» **WORK TASK**:
Search the data for the word "Univariate" and copy every line where it occurs.

(Stored data)
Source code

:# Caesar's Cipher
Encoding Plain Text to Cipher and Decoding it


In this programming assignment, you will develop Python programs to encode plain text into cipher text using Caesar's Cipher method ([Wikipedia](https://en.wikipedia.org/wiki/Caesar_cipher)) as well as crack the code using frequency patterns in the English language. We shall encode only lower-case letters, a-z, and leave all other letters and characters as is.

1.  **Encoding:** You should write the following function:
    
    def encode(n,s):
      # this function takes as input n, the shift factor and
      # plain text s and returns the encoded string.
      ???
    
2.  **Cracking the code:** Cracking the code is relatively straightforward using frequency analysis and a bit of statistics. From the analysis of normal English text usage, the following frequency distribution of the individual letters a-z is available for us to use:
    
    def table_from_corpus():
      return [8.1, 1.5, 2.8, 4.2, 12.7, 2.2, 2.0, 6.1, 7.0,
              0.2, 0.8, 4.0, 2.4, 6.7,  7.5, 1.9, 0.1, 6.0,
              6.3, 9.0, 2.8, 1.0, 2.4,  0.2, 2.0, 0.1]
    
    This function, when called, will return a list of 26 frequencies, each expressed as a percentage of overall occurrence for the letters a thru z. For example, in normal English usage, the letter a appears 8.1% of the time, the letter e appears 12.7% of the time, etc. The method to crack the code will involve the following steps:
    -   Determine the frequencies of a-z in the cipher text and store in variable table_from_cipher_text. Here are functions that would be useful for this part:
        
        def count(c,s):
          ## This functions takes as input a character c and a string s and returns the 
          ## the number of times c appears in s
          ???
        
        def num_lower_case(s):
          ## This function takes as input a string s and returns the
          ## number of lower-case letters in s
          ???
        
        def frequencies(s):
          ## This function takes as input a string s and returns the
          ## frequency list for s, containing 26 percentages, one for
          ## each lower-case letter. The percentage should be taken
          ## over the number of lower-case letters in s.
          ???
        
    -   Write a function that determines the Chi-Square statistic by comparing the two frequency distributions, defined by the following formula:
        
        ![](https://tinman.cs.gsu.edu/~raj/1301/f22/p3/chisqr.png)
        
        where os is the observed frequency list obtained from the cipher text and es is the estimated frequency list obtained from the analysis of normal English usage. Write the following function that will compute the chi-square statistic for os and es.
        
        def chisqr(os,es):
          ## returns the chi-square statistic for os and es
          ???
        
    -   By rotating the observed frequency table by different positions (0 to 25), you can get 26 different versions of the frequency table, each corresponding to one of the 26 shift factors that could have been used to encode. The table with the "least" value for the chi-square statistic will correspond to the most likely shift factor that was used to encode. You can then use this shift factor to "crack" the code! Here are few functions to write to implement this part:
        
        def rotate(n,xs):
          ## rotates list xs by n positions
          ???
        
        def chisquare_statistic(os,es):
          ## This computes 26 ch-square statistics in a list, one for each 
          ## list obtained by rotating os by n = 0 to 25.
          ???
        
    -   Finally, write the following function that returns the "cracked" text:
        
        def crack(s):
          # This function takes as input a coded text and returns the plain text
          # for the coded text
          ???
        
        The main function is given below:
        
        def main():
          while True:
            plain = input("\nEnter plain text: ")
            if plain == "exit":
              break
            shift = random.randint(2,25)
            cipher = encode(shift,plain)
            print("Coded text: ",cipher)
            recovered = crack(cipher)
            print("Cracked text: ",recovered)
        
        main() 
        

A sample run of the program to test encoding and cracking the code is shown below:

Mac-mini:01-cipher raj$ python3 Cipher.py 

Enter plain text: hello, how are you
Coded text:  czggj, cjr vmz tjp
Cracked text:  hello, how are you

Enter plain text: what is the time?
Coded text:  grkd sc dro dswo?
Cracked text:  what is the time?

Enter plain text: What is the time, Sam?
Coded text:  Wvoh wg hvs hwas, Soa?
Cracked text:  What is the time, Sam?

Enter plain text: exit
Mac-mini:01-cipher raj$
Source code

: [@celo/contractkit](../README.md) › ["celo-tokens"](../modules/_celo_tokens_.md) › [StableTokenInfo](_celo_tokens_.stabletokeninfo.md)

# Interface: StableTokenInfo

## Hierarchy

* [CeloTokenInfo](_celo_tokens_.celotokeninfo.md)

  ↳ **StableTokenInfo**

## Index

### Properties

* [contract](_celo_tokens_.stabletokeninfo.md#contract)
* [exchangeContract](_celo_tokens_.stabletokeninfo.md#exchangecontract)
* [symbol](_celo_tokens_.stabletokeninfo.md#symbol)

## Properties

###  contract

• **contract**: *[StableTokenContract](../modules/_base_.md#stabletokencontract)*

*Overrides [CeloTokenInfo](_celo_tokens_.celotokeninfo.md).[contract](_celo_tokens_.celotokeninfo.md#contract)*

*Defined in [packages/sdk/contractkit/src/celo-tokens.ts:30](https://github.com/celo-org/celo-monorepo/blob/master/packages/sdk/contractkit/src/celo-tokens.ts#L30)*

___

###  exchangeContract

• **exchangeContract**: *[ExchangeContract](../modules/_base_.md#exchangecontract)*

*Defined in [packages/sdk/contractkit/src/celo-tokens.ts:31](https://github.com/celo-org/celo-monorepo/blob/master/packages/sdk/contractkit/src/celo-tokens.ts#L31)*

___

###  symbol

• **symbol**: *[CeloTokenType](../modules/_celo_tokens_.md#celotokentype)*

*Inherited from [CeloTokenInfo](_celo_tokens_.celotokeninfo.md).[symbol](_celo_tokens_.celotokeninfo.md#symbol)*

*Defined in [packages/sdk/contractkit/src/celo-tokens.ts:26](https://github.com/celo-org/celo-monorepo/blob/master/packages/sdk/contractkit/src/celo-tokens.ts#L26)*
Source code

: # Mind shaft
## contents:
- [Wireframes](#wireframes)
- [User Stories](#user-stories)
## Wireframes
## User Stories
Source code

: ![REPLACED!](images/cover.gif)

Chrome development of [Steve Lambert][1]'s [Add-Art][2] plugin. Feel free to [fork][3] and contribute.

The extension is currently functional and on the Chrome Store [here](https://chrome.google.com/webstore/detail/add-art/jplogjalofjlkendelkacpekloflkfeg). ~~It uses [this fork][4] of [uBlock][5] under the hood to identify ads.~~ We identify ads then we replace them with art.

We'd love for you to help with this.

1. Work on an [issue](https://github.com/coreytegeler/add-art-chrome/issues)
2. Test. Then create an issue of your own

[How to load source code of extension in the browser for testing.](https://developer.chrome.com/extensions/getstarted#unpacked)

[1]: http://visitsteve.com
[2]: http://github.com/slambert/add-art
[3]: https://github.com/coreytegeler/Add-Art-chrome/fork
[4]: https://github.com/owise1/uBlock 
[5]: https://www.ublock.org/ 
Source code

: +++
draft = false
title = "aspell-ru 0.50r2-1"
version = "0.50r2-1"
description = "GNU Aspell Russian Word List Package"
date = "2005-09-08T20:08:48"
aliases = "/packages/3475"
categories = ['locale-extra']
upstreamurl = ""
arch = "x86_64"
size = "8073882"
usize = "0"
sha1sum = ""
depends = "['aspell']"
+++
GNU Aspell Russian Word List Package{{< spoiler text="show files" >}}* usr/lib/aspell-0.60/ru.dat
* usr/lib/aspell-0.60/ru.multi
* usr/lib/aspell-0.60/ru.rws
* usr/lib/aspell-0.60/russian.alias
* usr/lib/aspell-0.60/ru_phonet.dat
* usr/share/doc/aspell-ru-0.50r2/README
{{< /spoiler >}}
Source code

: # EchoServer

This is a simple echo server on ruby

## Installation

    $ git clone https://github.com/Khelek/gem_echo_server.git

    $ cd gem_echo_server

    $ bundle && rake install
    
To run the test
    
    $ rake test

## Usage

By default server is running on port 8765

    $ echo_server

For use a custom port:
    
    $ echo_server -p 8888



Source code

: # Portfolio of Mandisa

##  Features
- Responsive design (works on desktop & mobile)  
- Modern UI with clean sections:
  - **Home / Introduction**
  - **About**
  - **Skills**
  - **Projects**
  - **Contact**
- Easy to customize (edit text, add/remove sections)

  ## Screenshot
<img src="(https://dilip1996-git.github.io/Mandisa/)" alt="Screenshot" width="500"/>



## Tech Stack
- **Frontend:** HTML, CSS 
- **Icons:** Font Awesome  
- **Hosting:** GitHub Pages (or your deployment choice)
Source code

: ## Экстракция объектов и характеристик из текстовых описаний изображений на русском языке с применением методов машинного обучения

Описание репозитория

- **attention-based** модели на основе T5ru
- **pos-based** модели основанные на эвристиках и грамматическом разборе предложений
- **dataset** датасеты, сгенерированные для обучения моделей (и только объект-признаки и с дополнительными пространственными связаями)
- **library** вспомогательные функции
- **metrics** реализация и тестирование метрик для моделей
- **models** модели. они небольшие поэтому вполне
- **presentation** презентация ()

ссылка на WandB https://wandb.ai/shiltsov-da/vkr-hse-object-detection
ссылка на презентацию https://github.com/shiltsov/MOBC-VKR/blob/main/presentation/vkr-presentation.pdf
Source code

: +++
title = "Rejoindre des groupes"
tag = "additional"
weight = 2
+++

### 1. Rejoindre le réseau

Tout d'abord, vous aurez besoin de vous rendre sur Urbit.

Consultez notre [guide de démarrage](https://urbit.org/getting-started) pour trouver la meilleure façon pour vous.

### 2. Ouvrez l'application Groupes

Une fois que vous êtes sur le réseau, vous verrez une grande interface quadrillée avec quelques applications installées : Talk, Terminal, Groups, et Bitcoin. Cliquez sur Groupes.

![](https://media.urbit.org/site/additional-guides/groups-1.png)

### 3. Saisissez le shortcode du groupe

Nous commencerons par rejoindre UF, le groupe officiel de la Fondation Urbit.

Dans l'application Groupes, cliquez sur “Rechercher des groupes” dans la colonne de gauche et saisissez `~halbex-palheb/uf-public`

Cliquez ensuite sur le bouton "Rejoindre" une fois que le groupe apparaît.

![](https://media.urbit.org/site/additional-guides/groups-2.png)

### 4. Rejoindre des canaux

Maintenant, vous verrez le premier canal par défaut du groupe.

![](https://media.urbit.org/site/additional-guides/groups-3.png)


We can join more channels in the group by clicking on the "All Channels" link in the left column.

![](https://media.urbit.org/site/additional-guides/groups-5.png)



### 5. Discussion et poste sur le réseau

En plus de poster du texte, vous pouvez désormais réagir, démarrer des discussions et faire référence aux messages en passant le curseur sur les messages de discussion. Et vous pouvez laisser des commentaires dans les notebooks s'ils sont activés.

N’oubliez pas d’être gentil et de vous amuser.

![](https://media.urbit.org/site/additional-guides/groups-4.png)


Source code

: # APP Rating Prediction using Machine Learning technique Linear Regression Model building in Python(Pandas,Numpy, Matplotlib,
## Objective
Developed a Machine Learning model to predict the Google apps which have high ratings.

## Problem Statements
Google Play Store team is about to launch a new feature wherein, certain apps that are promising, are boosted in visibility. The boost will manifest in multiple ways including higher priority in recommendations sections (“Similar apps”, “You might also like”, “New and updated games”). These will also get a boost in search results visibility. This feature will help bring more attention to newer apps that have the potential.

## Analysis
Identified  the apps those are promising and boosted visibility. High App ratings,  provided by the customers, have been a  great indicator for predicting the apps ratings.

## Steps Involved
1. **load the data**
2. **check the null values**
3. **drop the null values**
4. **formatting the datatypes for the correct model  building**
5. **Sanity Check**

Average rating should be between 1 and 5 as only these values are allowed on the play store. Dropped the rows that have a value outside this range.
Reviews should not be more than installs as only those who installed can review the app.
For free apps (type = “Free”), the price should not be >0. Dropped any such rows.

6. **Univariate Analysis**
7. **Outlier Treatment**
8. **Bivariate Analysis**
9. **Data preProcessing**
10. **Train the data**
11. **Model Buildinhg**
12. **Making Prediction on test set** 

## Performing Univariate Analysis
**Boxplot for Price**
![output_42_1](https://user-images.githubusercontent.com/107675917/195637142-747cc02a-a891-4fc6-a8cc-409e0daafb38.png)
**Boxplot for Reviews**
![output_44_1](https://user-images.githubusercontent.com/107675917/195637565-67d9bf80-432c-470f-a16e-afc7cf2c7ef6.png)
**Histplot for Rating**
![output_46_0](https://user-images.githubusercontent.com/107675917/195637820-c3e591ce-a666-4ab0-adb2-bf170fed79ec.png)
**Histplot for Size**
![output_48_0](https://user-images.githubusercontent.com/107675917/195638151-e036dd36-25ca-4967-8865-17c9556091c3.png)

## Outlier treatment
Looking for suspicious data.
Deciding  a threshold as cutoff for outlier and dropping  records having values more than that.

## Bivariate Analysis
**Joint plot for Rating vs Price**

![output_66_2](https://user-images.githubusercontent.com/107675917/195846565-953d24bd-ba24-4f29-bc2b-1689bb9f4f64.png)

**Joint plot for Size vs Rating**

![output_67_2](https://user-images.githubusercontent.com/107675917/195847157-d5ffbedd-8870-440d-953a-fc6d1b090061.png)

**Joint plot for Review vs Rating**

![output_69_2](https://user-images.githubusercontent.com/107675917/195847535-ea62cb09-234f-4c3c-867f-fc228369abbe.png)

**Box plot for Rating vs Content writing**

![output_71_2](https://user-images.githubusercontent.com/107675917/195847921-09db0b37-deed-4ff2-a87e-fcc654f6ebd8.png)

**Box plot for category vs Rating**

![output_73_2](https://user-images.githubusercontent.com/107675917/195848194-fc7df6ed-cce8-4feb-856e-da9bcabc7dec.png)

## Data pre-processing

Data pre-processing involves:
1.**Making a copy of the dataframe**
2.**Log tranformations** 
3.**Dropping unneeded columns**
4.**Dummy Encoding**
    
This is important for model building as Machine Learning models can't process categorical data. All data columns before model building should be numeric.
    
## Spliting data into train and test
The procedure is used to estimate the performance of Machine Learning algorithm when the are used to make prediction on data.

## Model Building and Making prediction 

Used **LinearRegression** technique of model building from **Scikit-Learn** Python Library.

» **COMPLETED TASK**:
6. **Univariate Analysis**
## Performing Univariate Analysis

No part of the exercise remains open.